Your objective »
The output is the lines below from the one with "Each template is" through the one with "## Tips for Best Results", both included, printed exactly and with no other line.

Records supplied »
* * * *

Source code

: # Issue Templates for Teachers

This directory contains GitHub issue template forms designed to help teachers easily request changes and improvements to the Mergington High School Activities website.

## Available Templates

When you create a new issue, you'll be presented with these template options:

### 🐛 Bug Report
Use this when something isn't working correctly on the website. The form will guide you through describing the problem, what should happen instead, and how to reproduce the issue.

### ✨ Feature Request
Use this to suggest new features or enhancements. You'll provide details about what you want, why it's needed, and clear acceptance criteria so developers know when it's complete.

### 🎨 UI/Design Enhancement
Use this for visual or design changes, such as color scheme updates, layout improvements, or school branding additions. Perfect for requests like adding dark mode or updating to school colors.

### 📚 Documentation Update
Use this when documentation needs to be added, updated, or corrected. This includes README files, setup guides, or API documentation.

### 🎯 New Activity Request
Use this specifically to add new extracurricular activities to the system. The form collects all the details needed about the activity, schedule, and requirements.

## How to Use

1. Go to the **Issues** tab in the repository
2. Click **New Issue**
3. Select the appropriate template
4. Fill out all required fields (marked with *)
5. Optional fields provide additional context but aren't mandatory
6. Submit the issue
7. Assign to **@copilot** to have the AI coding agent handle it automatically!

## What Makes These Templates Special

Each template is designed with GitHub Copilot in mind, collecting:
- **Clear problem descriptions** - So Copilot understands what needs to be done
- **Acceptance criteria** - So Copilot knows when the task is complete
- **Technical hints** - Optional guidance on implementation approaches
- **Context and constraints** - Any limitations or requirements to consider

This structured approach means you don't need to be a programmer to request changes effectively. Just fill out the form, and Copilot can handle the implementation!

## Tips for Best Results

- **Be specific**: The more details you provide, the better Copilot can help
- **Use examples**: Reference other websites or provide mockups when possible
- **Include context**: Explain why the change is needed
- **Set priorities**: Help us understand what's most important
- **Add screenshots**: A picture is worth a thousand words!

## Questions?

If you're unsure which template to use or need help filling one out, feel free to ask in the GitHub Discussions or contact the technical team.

* * * *

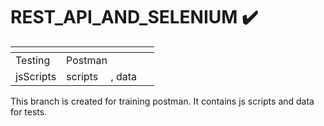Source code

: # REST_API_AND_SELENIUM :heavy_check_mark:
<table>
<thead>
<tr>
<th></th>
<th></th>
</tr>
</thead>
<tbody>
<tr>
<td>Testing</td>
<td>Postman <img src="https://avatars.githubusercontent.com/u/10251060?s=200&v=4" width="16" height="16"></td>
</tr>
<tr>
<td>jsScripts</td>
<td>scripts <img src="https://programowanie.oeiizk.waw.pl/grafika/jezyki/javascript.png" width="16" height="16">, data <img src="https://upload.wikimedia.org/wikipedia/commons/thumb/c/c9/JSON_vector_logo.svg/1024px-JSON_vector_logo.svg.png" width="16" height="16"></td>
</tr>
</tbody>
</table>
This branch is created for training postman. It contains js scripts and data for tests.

* * * *

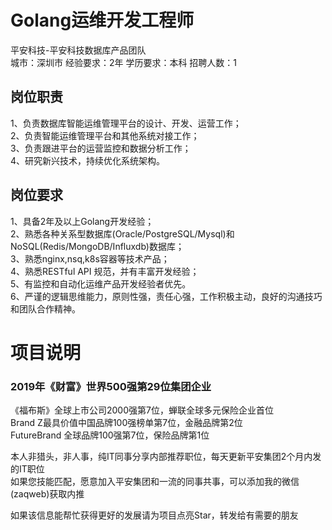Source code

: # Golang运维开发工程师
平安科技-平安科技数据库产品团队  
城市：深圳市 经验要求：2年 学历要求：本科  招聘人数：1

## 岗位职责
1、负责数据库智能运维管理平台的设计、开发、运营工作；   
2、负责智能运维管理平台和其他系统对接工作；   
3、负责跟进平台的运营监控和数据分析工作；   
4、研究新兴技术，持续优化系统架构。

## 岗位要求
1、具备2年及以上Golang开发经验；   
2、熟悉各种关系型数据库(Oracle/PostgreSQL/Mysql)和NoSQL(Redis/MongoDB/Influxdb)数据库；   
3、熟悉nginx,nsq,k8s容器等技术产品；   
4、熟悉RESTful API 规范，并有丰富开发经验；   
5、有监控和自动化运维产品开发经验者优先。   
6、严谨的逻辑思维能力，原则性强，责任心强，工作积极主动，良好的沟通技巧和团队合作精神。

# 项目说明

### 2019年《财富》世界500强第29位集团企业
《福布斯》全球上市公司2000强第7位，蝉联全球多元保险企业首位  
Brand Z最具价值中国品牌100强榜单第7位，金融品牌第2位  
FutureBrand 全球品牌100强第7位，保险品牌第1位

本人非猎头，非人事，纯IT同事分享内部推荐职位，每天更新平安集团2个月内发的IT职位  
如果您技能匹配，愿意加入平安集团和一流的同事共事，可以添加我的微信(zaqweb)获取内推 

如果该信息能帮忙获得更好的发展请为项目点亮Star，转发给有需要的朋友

* * * *

Task solution »
Each template is designed with GitHub Copilot in mind, collecting:
- **Clear problem descriptions** - So Copilot understands what needs to be done
- **Acceptance criteria** - So Copilot knows when the task is complete
- **Technical hints** - Optional guidance on implementation approaches
- **Context and constraints** - Any limitations or requirements to consider

This structured approach means you don't need to be a programmer to request changes effectively. Just fill out the form, and Copilot can handle the implementation!

## Tips for Best Results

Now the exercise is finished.